:: Activity ::
Drop the pictures and repeat the remaining data exactly.

─── Records for the exercise ───

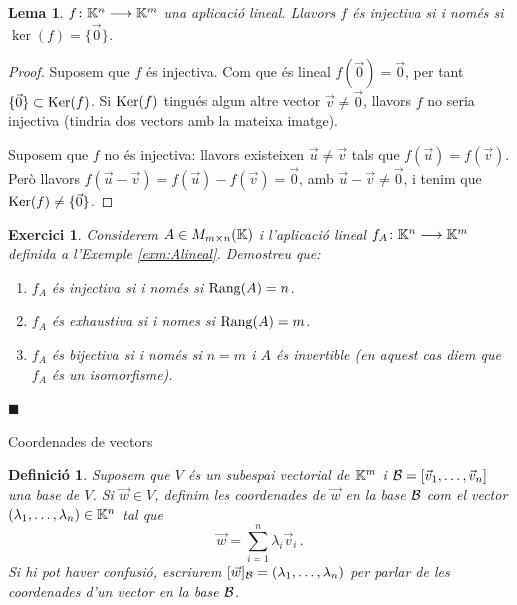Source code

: \documentclass[
  11pt,
]{book}
\makeatletter
\numberwithin{dummy}{section}
\theoremstyle{maincolornumbox}
\newtheorem{exerciseT}{Exercici}[chapter]
\theoremstyle{blacknumex}
\theoremstyle{blacknumbox}
\newtheorem{definitionT}{Definició}[chapter]
\theoremstyle{maincolornum}
\newtheorem{lemmaT}{Lema}[chapter]
\newenvironment{lemma}{\begin{pBox}\begin{lemmaT}}{\end{lemmaT}\end{pBox}}
\newenvironment{exercise}{\begin{eBox}\begin{exerciseT}}{\hfill{\color{maincolor}\tiny\ensuremath{\blacksquare}}\end{exerciseT}\end{eBox}}
\newenvironment{definition}{\begin{dBox}\begin{definitionT}}{\end{definitionT}\end{dBox}}
\renewcommand{\section}{\@startsection{section}{1}{\z@}
{-4ex \@plus -1ex \@minus -.4ex}
{1ex \@plus.2ex }
{\normalfont\large\sffamily\bfseries}}
\newlength\esp
\makeatother
\begin{document}
\begin{lemma}
\(f \colon \mathbb{K}^n \longrightarrow \mathbb{K}^m\) una aplicació lineal. Llavors \(f\) és injectiva
si i només si \(\ker(f)=\{\vec 0\}\).
\end{lemma}

\begin{proof}
Suposem que \(f\) és injectiva. Com que és lineal
\(f(\vec 0)=\vec 0\), per tant \(\{\vec 0\} \subset \operatorname{Ker}(f)\). Si \(\operatorname{Ker}(f)\)
tingués algun altre vector \(\vec v \neq \vec 0\), llavors \(f\) no seria
injectiva (tindria dos vectors amb la mateixa imatge).

Suposem que \(f\) no és injectiva: llavors existeixen \(\vec u \neq \vec v\)
tals que \(f(\vec u)=f(\vec v)\). Però llavors
\(f(\vec u- \vec v)=f(\vec u)-f(\vec v)=\vec 0\), amb
\(\vec u-\vec v\neq \vec 0\), i tenim que \(\operatorname{Ker}(f)\neq \{\vec 0\}\).
\end{proof}

\begin{exercise}

Considerem \(A \in M_{m\times n}(\mathbb{K})\) i l'aplicació lineal
\(f_A\colon \mathbb{K}^n\longrightarrow \mathbb{K}^m\) definida a l'Exemple
\ref{exm:Alineal}. Demostreu que:

\begin{enumerate}
\def\labelenumi{(\alph{enumi})}
\item
  \(f_A\) és injectiva si i només si \(\operatorname{Rang}(A)=n\).
\item
  \(f_A\) és exhaustiva si i nomes si \(\operatorname{Rang}(A)=m\).
\item
  \(f_A\) és bijectiva si i només si \(n=m\) i \(A\) és invertible (en
  aquest cas diem que \(f_A\) és un isomorfisme).
\end{enumerate}

\end{exercise}

\section{Coordenades de vectors}\label{coordenades-de-vectors}

\begin{definition}
Suposem que \(V\) és un subespai vectorial de \(\mathbb{K}^m\) i
\(\mathcal{B} =[\vec v_1, \dots, \vec v_n]\) una base de \(V\). Si \(\vec w \in V\),
definim les \emph{coordenades de \(\vec w\) en la base \(\mathcal{B}\)} com el vector
\((\lambda_1,\dots,\lambda_n)\in\mathbb{K}^n\) tal que
\[\vec w = \sum_{i=1}^n \lambda_i \vec v_i \,.\] Si hi pot haver
confusió, escriurem \([\vec w]_{\mathcal{B}}=(\lambda_1,\dots,\lambda_n)\) per
parlar de les coordenades d'un vector en la base \(\mathcal{B}\).
\end{definition}
\end{document}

───

:: Solution to the exercise ::
Source code

: \documentclass[
  11pt,
]{book}
\makeatletter
\numberwithin{dummy}{section}
\theoremstyle{maincolornumbox}
\newtheorem{exerciseT}{Exercici}[chapter]
\theoremstyle{blacknumex}
\theoremstyle{blacknumbox}
\newtheorem{definitionT}{Definició}[chapter]
\theoremstyle{maincolornum}
\newtheorem{lemmaT}{Lema}[chapter]
\newenvironment{lemma}{\begin{pBox}\begin{lemmaT}}{\end{lemmaT}\end{pBox}}
\newenvironment{exercise}{\begin{eBox}\begin{exerciseT}}{\hfill{\color{maincolor}\tiny\ensuremath{\blacksquare}}\end{exerciseT}\end{eBox}}
\newenvironment{definition}{\begin{dBox}\begin{definitionT}}{\end{definitionT}\end{dBox}}
\renewcommand{\section}{\@startsection{section}{1}{\z@}
{-4ex \@plus -1ex \@minus -.4ex}
{1ex \@plus.2ex }
{\normalfont\large\sffamily\bfseries}}
\newlength\esp
\makeatother
\begin{document}
\begin{lemma}
\(f \colon \mathbb{K}^n \longrightarrow \mathbb{K}^m\) una aplicació lineal. Llavors \(f\) és injectiva
si i només si \(\ker(f)=\{\vec 0\}\).
\end{lemma}

\begin{proof}
Suposem que \(f\) és injectiva. Com que és lineal
\(f(\vec 0)=\vec 0\), per tant \(\{\vec 0\} \subset \operatorname{Ker}(f)\). Si \(\operatorname{Ker}(f)\)
tingués algun altre vector \(\vec v \neq \vec 0\), llavors \(f\) no seria
injectiva (tindria dos vectors amb la mateixa imatge).

Suposem que \(f\) no és injectiva: llavors existeixen \(\vec u \neq \vec v\)
tals que \(f(\vec u)=f(\vec v)\). Però llavors
\(f(\vec u- \vec v)=f(\vec u)-f(\vec v)=\vec 0\), amb
\(\vec u-\vec v\neq \vec 0\), i tenim que \(\operatorname{Ker}(f)\neq \{\vec 0\}\).
\end{proof}

\begin{exercise}

Considerem \(A \in M_{m\times n}(\mathbb{K})\) i l'aplicació lineal
\(f_A\colon \mathbb{K}^n\longrightarrow \mathbb{K}^m\) definida a l'Exemple
\ref{exm:Alineal}. Demostreu que:

\begin{enumerate}
\def\labelenumi{(\alph{enumi})}
\item
  \(f_A\) és injectiva si i només si \(\operatorname{Rang}(A)=n\).
\item
  \(f_A\) és exhaustiva si i nomes si \(\operatorname{Rang}(A)=m\).
\item
  \(f_A\) és bijectiva si i només si \(n=m\) i \(A\) és invertible (en
  aquest cas diem que \(f_A\) és un isomorfisme).
\end{enumerate}

\end{exercise}

\section{Coordenades de vectors}\label{coordenades-de-vectors}

\begin{definition}
Suposem que \(V\) és un subespai vectorial de \(\mathbb{K}^m\) i
\(\mathcal{B} =[\vec v_1, \dots, \vec v_n]\) una base de \(V\). Si \(\vec w \in V\),
definim les \emph{coordenades de \(\vec w\) en la base \(\mathcal{B}\)} com el vector
\((\lambda_1,\dots,\lambda_n)\in\mathbb{K}^n\) tal que
\[\vec w = \sum_{i=1}^n \lambda_i \vec v_i \,.\] Si hi pot haver
confusió, escriurem \([\vec w]_{\mathcal{B}}=(\lambda_1,\dots,\lambda_n)\) per
parlar de les coordenades d'un vector en la base \(\mathcal{B}\).
\end{definition}
\end{document}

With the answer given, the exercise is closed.